2011 novel by Beth Revis

Across the Universe is a trilogy of young adult science fiction romance novels written by American author Beth Revis. Chronicling the life of Amy Martin aboard a generation ship hundreds of years in the future, Across the Universe, the first novel published in 2011 by Razorbill, received a starred Kirkus review and made the New York Bestseller List for Children's Chapter Books.

==Plot summary==
Hundreds of years in the future, the spaceship Godspeed travels toward a distant, earth-like planet with 100 cryogenically frozen settlers on board. Seventeen year old Amy, frozen along with her parents, wakes early and only to find herself in the middle of a strange, regimented society made up of those born on the ship over generations. With the help of Elder, the ship's only teenager and future leader, she must solve a murder mystery, and save the ship. They must hurry before the murderer kills any more people, and before time runs out of life.

==Books in this universe==
- Across the Universe (2011)
- A Million Suns (2012)
- Shades of Earth (2013)
- The Body Electric (2014)

The first three books in the series make up the original trilogy, published by Penguin Books.
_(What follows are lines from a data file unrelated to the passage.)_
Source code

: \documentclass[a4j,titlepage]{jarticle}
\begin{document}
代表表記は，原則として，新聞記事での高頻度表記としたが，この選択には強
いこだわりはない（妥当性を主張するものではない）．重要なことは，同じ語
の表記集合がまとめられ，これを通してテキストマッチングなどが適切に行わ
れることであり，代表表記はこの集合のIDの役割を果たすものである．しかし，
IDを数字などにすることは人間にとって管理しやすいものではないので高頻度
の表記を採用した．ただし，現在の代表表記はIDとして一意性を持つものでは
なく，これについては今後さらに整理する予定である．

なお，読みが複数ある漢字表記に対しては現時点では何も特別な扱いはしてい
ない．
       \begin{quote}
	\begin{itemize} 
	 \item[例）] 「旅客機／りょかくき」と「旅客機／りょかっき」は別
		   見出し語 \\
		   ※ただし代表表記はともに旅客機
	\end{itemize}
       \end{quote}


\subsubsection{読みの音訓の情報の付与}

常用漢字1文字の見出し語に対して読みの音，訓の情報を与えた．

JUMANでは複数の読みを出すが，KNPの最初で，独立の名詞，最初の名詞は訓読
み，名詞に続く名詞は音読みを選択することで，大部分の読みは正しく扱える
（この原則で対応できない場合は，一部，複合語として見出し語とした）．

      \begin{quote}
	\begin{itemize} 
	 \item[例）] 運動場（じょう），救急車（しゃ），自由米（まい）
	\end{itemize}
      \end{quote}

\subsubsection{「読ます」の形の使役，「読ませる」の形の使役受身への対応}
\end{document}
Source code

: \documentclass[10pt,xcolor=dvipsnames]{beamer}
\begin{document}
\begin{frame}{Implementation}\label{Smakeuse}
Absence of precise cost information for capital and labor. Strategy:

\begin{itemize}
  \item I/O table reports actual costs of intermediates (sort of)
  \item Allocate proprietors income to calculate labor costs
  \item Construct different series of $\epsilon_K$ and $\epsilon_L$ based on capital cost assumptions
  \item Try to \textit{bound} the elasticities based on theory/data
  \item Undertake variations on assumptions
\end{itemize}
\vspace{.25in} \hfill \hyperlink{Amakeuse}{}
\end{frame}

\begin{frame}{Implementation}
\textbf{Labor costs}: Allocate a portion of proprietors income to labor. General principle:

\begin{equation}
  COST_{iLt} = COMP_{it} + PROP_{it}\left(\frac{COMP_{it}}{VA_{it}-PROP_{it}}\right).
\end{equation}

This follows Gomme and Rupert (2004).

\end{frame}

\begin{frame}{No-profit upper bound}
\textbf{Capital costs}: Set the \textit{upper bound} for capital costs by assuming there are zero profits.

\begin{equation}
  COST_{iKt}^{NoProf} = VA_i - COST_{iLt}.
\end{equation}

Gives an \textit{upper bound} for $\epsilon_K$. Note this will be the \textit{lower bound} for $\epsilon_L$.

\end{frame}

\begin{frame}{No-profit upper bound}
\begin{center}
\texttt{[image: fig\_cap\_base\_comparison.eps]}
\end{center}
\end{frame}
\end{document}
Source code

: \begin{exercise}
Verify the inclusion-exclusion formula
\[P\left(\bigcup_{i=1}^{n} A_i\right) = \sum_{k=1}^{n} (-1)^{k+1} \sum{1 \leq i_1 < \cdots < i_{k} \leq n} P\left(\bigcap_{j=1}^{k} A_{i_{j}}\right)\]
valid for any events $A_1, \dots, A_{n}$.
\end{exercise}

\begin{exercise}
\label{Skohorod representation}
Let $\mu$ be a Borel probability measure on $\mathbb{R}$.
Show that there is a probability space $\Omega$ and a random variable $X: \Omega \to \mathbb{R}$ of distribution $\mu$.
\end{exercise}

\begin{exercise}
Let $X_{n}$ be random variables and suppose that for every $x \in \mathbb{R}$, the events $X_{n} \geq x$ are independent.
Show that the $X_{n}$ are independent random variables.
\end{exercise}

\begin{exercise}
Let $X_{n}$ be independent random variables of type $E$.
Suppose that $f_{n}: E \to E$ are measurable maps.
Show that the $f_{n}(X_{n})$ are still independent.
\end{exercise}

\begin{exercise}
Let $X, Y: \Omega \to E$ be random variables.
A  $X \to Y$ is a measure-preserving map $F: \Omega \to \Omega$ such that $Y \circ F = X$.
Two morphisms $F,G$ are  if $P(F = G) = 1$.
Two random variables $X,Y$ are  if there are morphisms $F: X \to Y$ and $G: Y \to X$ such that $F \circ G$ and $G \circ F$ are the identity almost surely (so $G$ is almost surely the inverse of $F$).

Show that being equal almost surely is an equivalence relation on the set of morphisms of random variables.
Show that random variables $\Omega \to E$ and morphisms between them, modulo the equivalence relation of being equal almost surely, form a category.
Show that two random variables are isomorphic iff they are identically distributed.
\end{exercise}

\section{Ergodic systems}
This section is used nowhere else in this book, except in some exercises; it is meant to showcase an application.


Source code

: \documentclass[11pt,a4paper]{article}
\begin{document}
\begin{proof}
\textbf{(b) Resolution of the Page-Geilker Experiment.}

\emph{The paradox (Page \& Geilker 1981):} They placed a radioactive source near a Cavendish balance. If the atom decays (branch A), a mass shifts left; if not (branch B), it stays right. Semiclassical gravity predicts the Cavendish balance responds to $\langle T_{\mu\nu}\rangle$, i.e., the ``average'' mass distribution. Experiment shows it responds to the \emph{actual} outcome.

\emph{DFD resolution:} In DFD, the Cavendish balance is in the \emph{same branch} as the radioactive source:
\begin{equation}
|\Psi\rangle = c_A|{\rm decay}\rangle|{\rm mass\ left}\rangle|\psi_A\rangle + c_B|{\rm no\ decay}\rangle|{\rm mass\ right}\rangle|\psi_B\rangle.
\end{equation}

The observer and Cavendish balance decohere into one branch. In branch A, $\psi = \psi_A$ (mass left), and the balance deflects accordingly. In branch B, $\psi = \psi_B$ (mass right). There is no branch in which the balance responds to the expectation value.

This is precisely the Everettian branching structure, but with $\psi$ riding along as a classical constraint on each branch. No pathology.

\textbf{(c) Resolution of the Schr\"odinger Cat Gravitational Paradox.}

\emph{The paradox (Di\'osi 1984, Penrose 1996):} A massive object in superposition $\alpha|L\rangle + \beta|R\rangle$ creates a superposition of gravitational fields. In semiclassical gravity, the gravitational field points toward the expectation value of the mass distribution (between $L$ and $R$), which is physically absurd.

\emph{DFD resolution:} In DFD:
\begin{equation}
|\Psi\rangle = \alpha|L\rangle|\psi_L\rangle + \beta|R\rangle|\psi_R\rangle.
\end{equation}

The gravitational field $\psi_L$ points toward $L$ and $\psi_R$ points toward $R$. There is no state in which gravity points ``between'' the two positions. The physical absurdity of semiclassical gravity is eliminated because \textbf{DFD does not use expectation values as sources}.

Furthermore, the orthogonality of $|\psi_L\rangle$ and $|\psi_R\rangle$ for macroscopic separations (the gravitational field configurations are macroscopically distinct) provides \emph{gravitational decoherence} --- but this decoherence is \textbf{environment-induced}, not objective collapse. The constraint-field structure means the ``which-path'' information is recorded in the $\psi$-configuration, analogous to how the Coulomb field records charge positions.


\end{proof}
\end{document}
The fourth book is a standalone novel set in the same universe, and was self-published by Revis.

===Short Fiction in this universe===
- The Other Elder
- Love is a Choice
- Night Swimming
- As They Slip Away

Revis has also written short fiction that takes place in the universe of her trilogy, including As They Slip Away, a novella available as a free download from Penguin Teen, as well as short stories in the anthologies After (edited by Ellen Datlow and Terri Windling), which includes The other Elder; Shards and Ashes (edited by Melissa Marr and Kelley Armstrong), which includes Love is a choice; and Defy the Dark (edited by Sandra Mitchell).

==Reception==
Across the Universe debuted on the New York Times Bestseller List for Children's Chapter Books at #7 in January 2011, and received a Kirkus starred review. It was long-listed for the Carnegie Medal, and chosen as a YALSA Teens Top Ten book for 2012.

The sequel, A Million Suns, debuted on the bestseller list at #10. It was named a Best Teen Book of the Year by Kirkus Reviews.

When the final book in the series, Shades of Earth, received more pre-orders than the previous two books combined, Revis' publisher launched a copy of Across the Universe into space.